# zhsegment: 

In [2]:
from zhsegment import *
import os
os.chdir("..")

## Run the baseline (only on unigram counts)

In [5]:
Pw = Pdist(data=datafile("data/count_1w.txt"), missingfn=penalize_long_unknown_baseline)


segmenter = Segment(Pw)
output_full = []
with open("data/input/dev.txt") as f: 
    for line in f:
        output = " ".join(segmenter.segment(line.strip()))
        output_full.append(output)


print("\n".join(output_full[:3])) # print out the first three lines of output as a sanity check

中 美 在 沪 签订 高 科技 合作 协议
新华社 上海 八月 三十一日 电 （ 记者 白 国 良 、 夏儒阁 ）
“ 中 美 合作 高 科技 项目 签字 仪式 ” 今天 在 上海 举行 。


## Some details on the baseline

The baseline model has been implemented as in the pseudo-code.
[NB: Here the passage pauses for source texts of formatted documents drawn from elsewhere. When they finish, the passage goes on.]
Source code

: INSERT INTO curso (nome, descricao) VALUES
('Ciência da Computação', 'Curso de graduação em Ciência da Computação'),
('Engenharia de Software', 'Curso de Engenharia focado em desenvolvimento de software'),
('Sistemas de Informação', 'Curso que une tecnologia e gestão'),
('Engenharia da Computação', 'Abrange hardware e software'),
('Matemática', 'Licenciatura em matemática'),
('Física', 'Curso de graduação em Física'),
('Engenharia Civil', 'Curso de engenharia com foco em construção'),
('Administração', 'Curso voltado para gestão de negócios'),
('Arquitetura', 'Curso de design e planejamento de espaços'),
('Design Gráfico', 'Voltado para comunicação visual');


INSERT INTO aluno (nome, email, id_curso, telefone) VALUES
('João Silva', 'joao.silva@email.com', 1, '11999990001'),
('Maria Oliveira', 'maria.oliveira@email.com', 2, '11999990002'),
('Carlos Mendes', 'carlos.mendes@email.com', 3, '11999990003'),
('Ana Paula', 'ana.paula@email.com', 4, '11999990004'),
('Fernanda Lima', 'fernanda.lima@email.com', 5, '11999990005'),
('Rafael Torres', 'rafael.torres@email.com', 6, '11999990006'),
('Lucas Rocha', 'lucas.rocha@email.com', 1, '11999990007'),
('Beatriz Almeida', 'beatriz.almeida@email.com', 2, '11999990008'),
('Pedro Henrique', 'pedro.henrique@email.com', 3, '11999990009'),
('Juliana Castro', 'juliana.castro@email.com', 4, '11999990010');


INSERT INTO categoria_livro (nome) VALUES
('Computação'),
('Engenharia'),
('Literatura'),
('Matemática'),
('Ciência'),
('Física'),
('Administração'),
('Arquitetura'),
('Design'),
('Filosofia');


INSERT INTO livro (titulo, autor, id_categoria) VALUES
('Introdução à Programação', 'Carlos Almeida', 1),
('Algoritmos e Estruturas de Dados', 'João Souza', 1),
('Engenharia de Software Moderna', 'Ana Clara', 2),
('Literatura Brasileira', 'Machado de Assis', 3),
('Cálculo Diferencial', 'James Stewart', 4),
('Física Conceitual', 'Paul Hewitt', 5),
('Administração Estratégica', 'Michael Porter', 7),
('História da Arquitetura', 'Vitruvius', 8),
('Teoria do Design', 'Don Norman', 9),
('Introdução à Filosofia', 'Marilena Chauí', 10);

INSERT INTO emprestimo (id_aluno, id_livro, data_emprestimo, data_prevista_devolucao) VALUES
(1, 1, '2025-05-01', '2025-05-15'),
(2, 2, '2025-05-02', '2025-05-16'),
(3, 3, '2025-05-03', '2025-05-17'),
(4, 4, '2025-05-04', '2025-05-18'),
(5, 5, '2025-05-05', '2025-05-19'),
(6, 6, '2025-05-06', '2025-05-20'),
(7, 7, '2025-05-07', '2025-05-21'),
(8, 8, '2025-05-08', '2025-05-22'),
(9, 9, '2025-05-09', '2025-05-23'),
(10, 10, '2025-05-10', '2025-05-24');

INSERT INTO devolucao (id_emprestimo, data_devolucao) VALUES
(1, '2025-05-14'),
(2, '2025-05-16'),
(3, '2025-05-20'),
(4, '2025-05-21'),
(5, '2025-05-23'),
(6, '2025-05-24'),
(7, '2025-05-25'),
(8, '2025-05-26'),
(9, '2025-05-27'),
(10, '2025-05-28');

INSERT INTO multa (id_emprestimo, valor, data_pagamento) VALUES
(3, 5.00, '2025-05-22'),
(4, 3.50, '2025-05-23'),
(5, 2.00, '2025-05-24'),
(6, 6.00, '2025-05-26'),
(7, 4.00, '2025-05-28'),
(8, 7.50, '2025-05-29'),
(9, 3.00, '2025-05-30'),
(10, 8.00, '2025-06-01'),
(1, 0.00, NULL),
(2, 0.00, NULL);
For unknown words, we realized that the penalty had to be greater because the minimum unigram probability was very low and not much greater from 1/N. Therefore, we used a penalty of:
(1/N) * 1000000**-(len(key)-1)

This caused some issues in calculating log10 when the unknown word was very long. Whenever this issue was encountered, we simply replace the prbability with 1e-300 i.e: we calculate log10(1e-300)

## Checking output for baseline model

In [6]:
from zhsegment_check import fscore
with open('data/reference/dev.out', 'r') as refh:
    ref_data = [str(x).strip() for x in refh.read().splitlines()]
    tally = fscore(ref_data, output_full)
    print("score: {:.2f}".format(tally), file=sys.stderr)


score: 0.86


## Bigram Model


In [7]:
Pw = Pdist(data=datafile("data/count_1w.txt"), missingfn=penalize_long_unknown) 
P2w = Pdist(data=datafile("data/count_2w.txt"), missingfn=penalize_long_unknown)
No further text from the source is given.